Part I – Summarized History

  • In the late 1980’s autonomous vehicles were going hundreds of feet.
  • By 2003 they had reached thousands of feet (i.e. no giant steps in fifteen years).
  • A major advance occurred in 2004 and one vehicle went just under ten miles in a DARPA competition.
  • In the same DARPA competition one year later in 2005 another major advance occurred, five vehicles went a hundred plus miles.
  • In a follow up DARPA competition in 2007, there was another major advance -six vehicles went 55 miles in traffic in a simulated environment on a military base (sans traffic lights and pedestrians).
  • In 2008, GM (part of the 2007 winning team and in general a conservative company) predicted that autonomous vehicles would be on the market by 2018.
  • In 2010  – Google (which now employs the leader of the 2005 winning team) reported having traveled 140,000 miles on real roads with prototype autonomous vehicles.
  • By 2010 autonomous vehicle elements were in brakes (anti-lock), speed control (cruise control), and even parallel parking.
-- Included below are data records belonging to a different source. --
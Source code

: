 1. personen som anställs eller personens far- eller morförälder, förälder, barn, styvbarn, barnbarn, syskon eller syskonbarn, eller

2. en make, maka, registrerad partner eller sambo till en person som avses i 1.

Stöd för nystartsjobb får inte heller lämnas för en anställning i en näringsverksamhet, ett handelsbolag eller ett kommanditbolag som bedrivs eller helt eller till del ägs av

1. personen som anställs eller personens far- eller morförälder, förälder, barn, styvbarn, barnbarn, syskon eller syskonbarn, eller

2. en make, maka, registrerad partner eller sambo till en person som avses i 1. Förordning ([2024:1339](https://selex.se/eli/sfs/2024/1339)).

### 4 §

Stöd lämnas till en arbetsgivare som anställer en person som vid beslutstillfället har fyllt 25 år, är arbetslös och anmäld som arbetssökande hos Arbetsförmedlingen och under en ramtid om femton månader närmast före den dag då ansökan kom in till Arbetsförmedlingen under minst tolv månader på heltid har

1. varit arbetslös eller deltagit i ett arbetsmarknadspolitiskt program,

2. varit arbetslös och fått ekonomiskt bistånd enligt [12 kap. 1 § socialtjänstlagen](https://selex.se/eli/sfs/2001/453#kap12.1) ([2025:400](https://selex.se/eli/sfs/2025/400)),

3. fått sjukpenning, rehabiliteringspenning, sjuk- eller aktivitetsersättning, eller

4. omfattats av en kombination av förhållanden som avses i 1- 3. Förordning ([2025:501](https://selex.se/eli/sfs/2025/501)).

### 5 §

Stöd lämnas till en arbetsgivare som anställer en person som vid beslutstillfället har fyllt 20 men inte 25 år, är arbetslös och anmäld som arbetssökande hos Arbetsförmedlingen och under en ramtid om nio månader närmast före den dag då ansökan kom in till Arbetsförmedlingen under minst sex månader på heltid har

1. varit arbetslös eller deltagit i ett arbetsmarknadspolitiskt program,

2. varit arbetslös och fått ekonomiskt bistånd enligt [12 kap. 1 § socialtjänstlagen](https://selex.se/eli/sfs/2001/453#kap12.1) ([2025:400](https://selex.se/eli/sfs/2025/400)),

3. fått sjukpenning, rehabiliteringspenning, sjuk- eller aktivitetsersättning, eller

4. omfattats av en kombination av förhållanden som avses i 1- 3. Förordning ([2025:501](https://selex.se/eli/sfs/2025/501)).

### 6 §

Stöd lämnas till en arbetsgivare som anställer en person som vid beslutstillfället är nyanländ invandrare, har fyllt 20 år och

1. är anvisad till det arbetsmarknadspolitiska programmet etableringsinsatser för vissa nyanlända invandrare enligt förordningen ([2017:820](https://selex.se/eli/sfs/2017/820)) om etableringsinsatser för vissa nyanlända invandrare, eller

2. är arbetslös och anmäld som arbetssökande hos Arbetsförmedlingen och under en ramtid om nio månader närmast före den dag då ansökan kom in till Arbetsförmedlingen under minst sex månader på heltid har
In 2013, we have the following additional advances:

  • In 2012, Google has stated that they are now at 250,000 miles.
  • Audi is publicizing prototypes that not only parallel park, but also travel down streets to find parking spots. The prototype also travels through parking lots looking for spots and self parks. In the demonstration the driver left the vehicle at the front of the parking lot and picked it up at the same location.
  • In Japan they already have vehicles on the market that will look for a parking spot in a lane and with the permission of the driver will self park.
  • Numerous manufacturers have vehicles on the market with “safety features” that will provide autonomous speed control (beyond cruise control) by automatically slowing down a vehicle if it is getting to close to another vehicle, as well as provide autonomous lane control in situations where a vehicle is veering out of a lane or trying to change into a lane that is already occupied.

Part II – Likely Timeline (in line with GM 2018 Prediction)

  • In 2014, look for vehicles being on the market the will do full street and lot parking. Just one step beyond what Japan is doing today, and inline with Audi’s prototype.
  • In 2014 also look for vehicles being able to do autonomous emergency stops in an ever broadening category of situations.
  • In 2015, look for vehicles to do lane switches autonomously upon the command of the driver. They will look for (and make) an opening and take it.
  • In 2015 also look for vehicles to autonomously control stops at stop signs and street lights as a safety feature.
  • In 2016 look for vehicles to do freeway exiting and entrances autonomously on command of a driver or due to a programmed navigation route. This will by necessity include freeway entrance lights and other freeway entrance and exit variations.
  • Autonomous emergency stops will cover almost the full gamut of situations by 2016.
  • By 2017, expect higher end vehicles on the market to do major street and residential road turns on driver command, as well as curvy road handling.
  • Also in 2017, look for autonomous emergency dodging to cover almost the full gamut of situations.
  • In 2018, expect autonomous vehicles to handle the full route, including dirt roads. The driver will actually be considered a liability as drivers have attention gaps, while autonomous systems (with redundancies and self-monitoring) behave monotonously the same all the time.
  • Fully autonomous trucks, off road vehicles, and boats should follow in 2019 and 2020.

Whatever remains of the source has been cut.